Au‑delà des tests de laboratoire standards
La plupart des hôpitaux déterminent si une tumeur est « HER2‑positive » à l’aide de deux outils de routine : une coloration au microscope qui montre la quantité de protéine HER2 à la surface cellulaire, et des tests ADN qui détectent des copies supplémentaires ou des mutations du gène HER2 (appelé ERBB2). Ces approches se concentrent sur la quantité d’HER2 non modifié présente, et non sur son état d’activation. Or, les médicaments ciblés appartiennent à différentes classes. Certains conjugués anticorps‑médicament requièrent principalement la présence d’HER2 comme point d’attache, tandis que les inhibiteurs de tyrosine kinase ne fonctionnent que si l’interrupteur HER2/EGFR est réellement enclenché. Autrement dit, l’abondance seule peut induire en erreur.
Une vue en plusieurs couches des tumeurs
Pour répondre à ce problème, l’équipe a profilé des tumeurs de 69 personnes atteintes de cancers avancés de divers types, notamment du cerveau, du poumon et du tube digestif. Pour chaque patient, ils ont analysé l’ADN et l’ARN par séquençage clinique de nouvelle génération et, crucialement, ont utilisé une technique très sensible appelée arrays protéiques en phase inverse sur cellules tumorales microdissectées au laser. Cela leur a permis de quantifier non seulement la protéine HER2 totale, mais aussi des modifications spécifiques d’activation — des marques de phosphorylation — sur HER2 et EGFR ainsi que sur des protéines clés en aval. Les patients ont été classés en groupes selon que leurs tumeurs présentaient des altérations du gène HER2, une surexpression de l’ARN, les deux ou aucune.
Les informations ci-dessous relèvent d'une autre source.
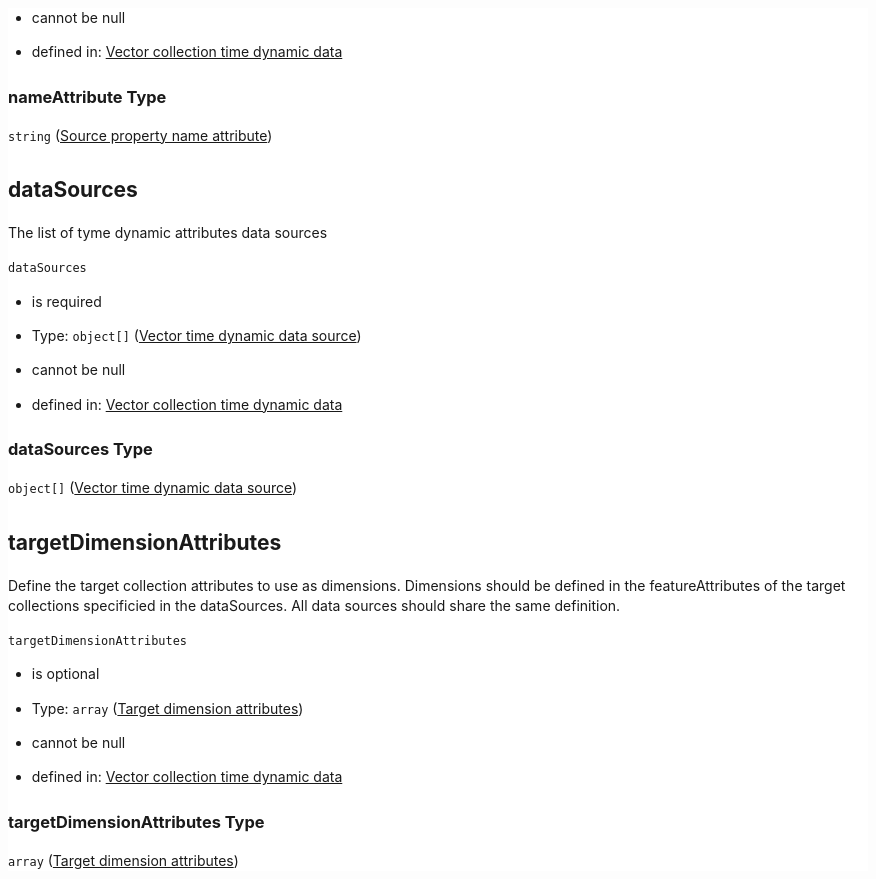* cannot be null

* defined in: [Vector collection time dynamic data](insula-vector-collection-time-dynamic-data-properties-source-property-name-attribute.md"https://cgi-italy.github.io/insula/schemas/v0.2.0/stac/insula-vector-collection-time-dynamic-data.schema.json#/properties/nameAttribute")

### nameAttribute Type

`string` ([Source property name attribute](insula-vector-collection-time-dynamic-data-properties-source-property-name-attribute.md))

## dataSources

The list of tyme dynamic attributes data sources

`dataSources`

* is required

* Type: `object[]` ([Vector time dynamic data source](insula-vector-collection-time-dynamic-data-defs-vector-time-dynamic-data-source.md))

* cannot be null

* defined in: [Vector collection time dynamic data](insula-vector-collection-time-dynamic-data-properties-time-dynamic-data-sources.md"https://cgi-italy.github.io/insula/schemas/v0.2.0/stac/insula-vector-collection-time-dynamic-data.schema.json#/properties/dataSources")

### dataSources Type

`object[]` ([Vector time dynamic data source](insula-vector-collection-time-dynamic-data-defs-vector-time-dynamic-data-source.md))

## targetDimensionAttributes

Define the target collection attributes to use as dimensions. Dimensions should be defined in the featureAttributes of the target collections specificied in the dataSources. All data sources should share the same definition.

`targetDimensionAttributes`

* is optional

* Type: `array` ([Target dimension attributes](insula-vector-collection-time-dynamic-data-properties-target-dimension-attributes.md))

* cannot be null

* defined in: [Vector collection time dynamic data](insula-vector-collection-time-dynamic-data-properties-target-dimension-attributes.md"https://cgi-italy.github.io/insula/schemas/v0.2.0/stac/insula-vector-collection-time-dynamic-data.schema.json#/properties/targetDimensionAttributes")

### targetDimensionAttributes Type

`array` ([Target dimension attributes](insula-vector-collection-time-dynamic-data-properties-target-dimension-attributes.md))
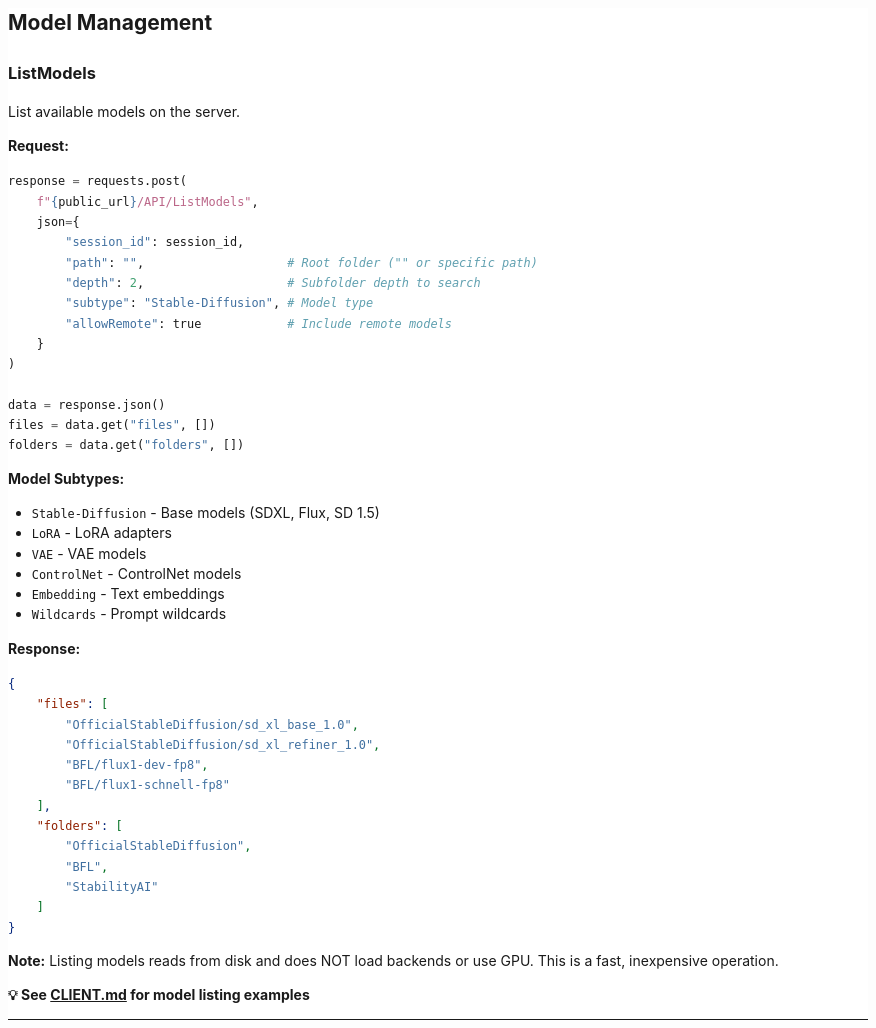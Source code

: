 
## Model Management

### ListModels

List available models on the server.

**Request:**
```python
response = requests.post(
    f"{public_url}/API/ListModels",
    json={
        "session_id": session_id,
        "path": "",                    # Root folder ("" or specific path)
        "depth": 2,                    # Subfolder depth to search
        "subtype": "Stable-Diffusion", # Model type
        "allowRemote": true            # Include remote models
    }
)

data = response.json()
files = data.get("files", [])
folders = data.get("folders", [])
```

**Model Subtypes:**
- `Stable-Diffusion` - Base models (SDXL, Flux, SD 1.5)
- `LoRA` - LoRA adapters
- `VAE` - VAE models
- `ControlNet` - ControlNet models
- `Embedding` - Text embeddings
- `Wildcards` - Prompt wildcards

**Response:**
```json
{
    "files": [
        "OfficialStableDiffusion/sd_xl_base_1.0",
        "OfficialStableDiffusion/sd_xl_refiner_1.0",
        "BFL/flux1-dev-fp8",
        "BFL/flux1-schnell-fp8"
    ],
    "folders": [
        "OfficialStableDiffusion",
        "BFL",
        "StabilityAI"
    ]
}
```

**Note:** Listing models reads from disk and does NOT load backends or use GPU. This is a fast, inexpensive operation.

**💡 See [CLIENT.md](CLIENT.md) for model listing examples**

---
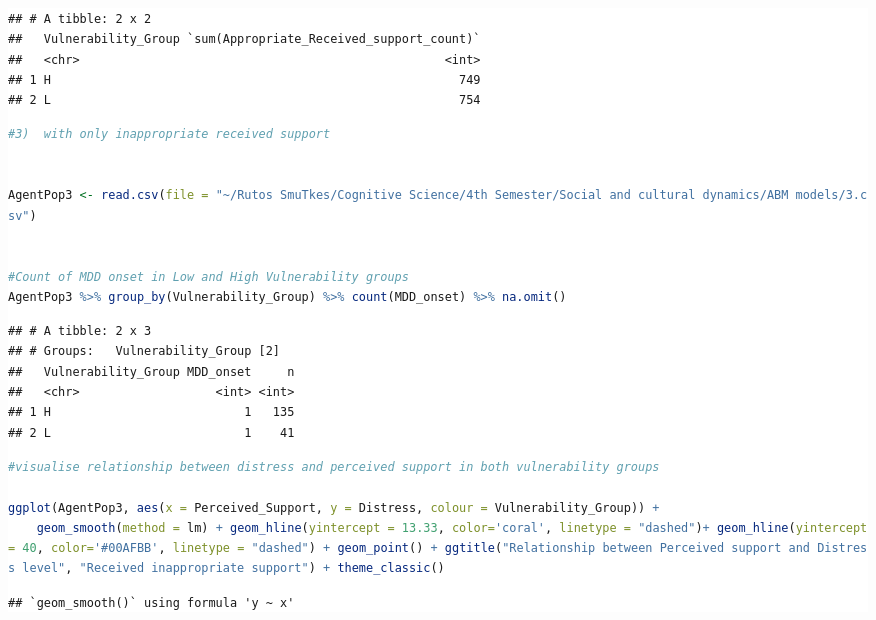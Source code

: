     ## # A tibble: 2 x 2
    ##   Vulnerability_Group `sum(Appropriate_Received_support_count)`
    ##   <chr>                                                   <int>
    ## 1 H                                                         749
    ## 2 L                                                         754

``` r
#3)  with only inappropriate received support


AgentPop3 <- read.csv(file = "~/Rutos SmuTkes/Cognitive Science/4th Semester/Social and cultural dynamics/ABM models/3.csv")


#Count of MDD onset in Low and High Vulnerability groups
AgentPop3 %>% group_by(Vulnerability_Group) %>% count(MDD_onset) %>% na.omit()
```

    ## # A tibble: 2 x 3
    ## # Groups:   Vulnerability_Group [2]
    ##   Vulnerability_Group MDD_onset     n
    ##   <chr>                   <int> <int>
    ## 1 H                           1   135
    ## 2 L                           1    41

``` r
#visualise relationship between distress and perceived support in both vulnerability groups

ggplot(AgentPop3, aes(x = Perceived_Support, y = Distress, colour = Vulnerability_Group)) +
    geom_smooth(method = lm) + geom_hline(yintercept = 13.33, color='coral', linetype = "dashed")+ geom_hline(yintercept = 40, color='#00AFBB', linetype = "dashed") + geom_point() + ggtitle("Relationship between Perceived support and Distress level", "Received inappropriate support") + theme_classic()
```

    ## `geom_smooth()` using formula 'y ~ x'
Quand gènes et signaux divergent
Les résultats ont révélé un décalage saisissant entre les altérations au niveau du gène et l’activité réelle de la voie. Beaucoup de patients porteurs de mutations HER2 ou EGFR ou d’excès de copies géniques présentaient peu ou pas de phosphorylation activatrice d’HER2. À l’inverse, certains patients sans anomalies détectables de l’ADN ou de l’ARN HER2 avaient HER2 et EGFR fortement activés, notamment en deux sites clés qui définissent un motif appelé signature HARPS. Les tumeurs présentant cette co‑activation montraient un engagement clair des voies en aval qui stimulent la croissance et la survie cellulaire. Par exemple, dans les cancers du cerveau, plus de la moitié des glioblastomes présentaient cette signature activée malgré l’absence d’altérations ADN classiques d’HER2, tandis que les méningiomes ne l’affichaient généralement pas.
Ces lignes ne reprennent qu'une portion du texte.